## Brief
Copy out the data in full and exactly, passing over the pictures.

## Records supplied
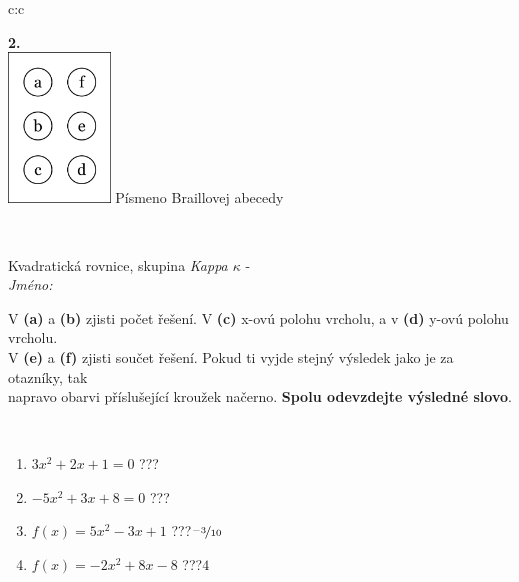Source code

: \documentclass[10pt]{report}
\begin{document}
\begin{tabular}{c:c}
\begin{minipage}[c][104.5mm][t]{0.5\linewidth}
\begin{center}
\begin{minipage}{0.20\linewidth}
\begin{center}
{\Huge\bfseries 2.} \\[2mm]
\includegraphics[height=40mm]{../images/braille.png}
{\small Písmeno Braillovej abecedy}
\end{center}
\end{minipage}
\end{center}
\end{minipage}
\\ \hdashline
\begin{minipage}[c][104.5mm][t]{0.5\linewidth}
\begin{center}
\vspace{7mm}
{\huge Kvadratická rovnice, skupina \textit{Kappa $\kappa$} -}\\[5mm]
\textit{Jméno:}\phantom{xxxxxxxxxxxxxxxxxxxxxxxxxxxxxxxxxxxxxxxxxxxxxxxxxxxxxxxxxxxxxxxxx}\\[5mm]
\begin{minipage}{0.95\linewidth}
\begin{center}
V \textbf{(a)} a \textbf{(b)} zjisti počet řešení. V \textbf{(c)} x-ovú polohu vrcholu, a v \textbf{(d)} y-ovú polohu vrcholu.\\V \textbf{(e)} a \textbf{(f)} zjisti součet řešení. Pokud ti vyjde stejný výsledek jako je za otazníky, tak\\napravo obarvi příslušející kroužek načerno. \textbf{Spolu odevzdejte výsledné slovo}.
\end{center}
\end{minipage}
\\[1mm]
\begin{minipage}{0.79\linewidth}
\begin{center}
\begin{varwidth}{\linewidth}
\begin{enumerate}
\Large
\item $3x^2+2x+1=0$\quad \dotfill\; ???\;\dotfill {}
\item $-5x^2+3x+8=0$\quad \dotfill\; ???\;\dotfill {}
\item $f(x)=5x^2-3x+1$\quad \dotfill\; ???\;\dotfill \quad $\nicefrac{-3}{10}$
\item $f(x)=-2x^2+8x-8$\quad \dotfill\; ???\;\dotfill \quad $4$

\end{enumerate}
\end{varwidth}
\end{center}
\end{minipage}
\end{center}
\end{minipage}
\end{tabular}
\end{document}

## Your solution
Source code

: \documentclass[10pt]{report}
\begin{document}
\begin{tabular}{c:c}
\begin{minipage}[c][104.5mm][t]{0.5\linewidth}
\begin{center}
\begin{minipage}{0.20\linewidth}
\begin{center}
{\Huge\bfseries 2.} \\[2mm]
\includegraphics[height=40mm]{../images/braille.png}
{\small Písmeno Braillovej abecedy}
\end{center}
\end{minipage}
\end{center}
\end{minipage}
\\ \hdashline
\begin{minipage}[c][104.5mm][t]{0.5\linewidth}
\begin{center}
\vspace{7mm}
{\huge Kvadratická rovnice, skupina \textit{Kappa $\kappa$} -}\\[5mm]
\textit{Jméno:}\phantom{xxxxxxxxxxxxxxxxxxxxxxxxxxxxxxxxxxxxxxxxxxxxxxxxxxxxxxxxxxxxxxxxx}\\[5mm]
\begin{minipage}{0.95\linewidth}
\begin{center}
V \textbf{(a)} a \textbf{(b)} zjisti počet řešení. V \textbf{(c)} x-ovú polohu vrcholu, a v \textbf{(d)} y-ovú polohu vrcholu.\\V \textbf{(e)} a \textbf{(f)} zjisti součet řešení. Pokud ti vyjde stejný výsledek jako je za otazníky, tak\\napravo obarvi příslušející kroužek načerno. \textbf{Spolu odevzdejte výsledné slovo}.
\end{center}
\end{minipage}
\\[1mm]
\begin{minipage}{0.79\linewidth}
\begin{center}
\begin{varwidth}{\linewidth}
\begin{enumerate}
\Large
\item $3x^2+2x+1=0$\quad \dotfill\; ???\;\dotfill {}
\item $-5x^2+3x+8=0$\quad \dotfill\; ???\;\dotfill {}
\item $f(x)=5x^2-3x+1$\quad \dotfill\; ???\;\dotfill \quad $\nicefrac{-3}{10}$
\item $f(x)=-2x^2+8x-8$\quad \dotfill\; ???\;\dotfill \quad $4$

\end{enumerate}
\end{varwidth}
\end{center}
\end{minipage}
\end{center}
\end{minipage}
\end{tabular}
\end{document}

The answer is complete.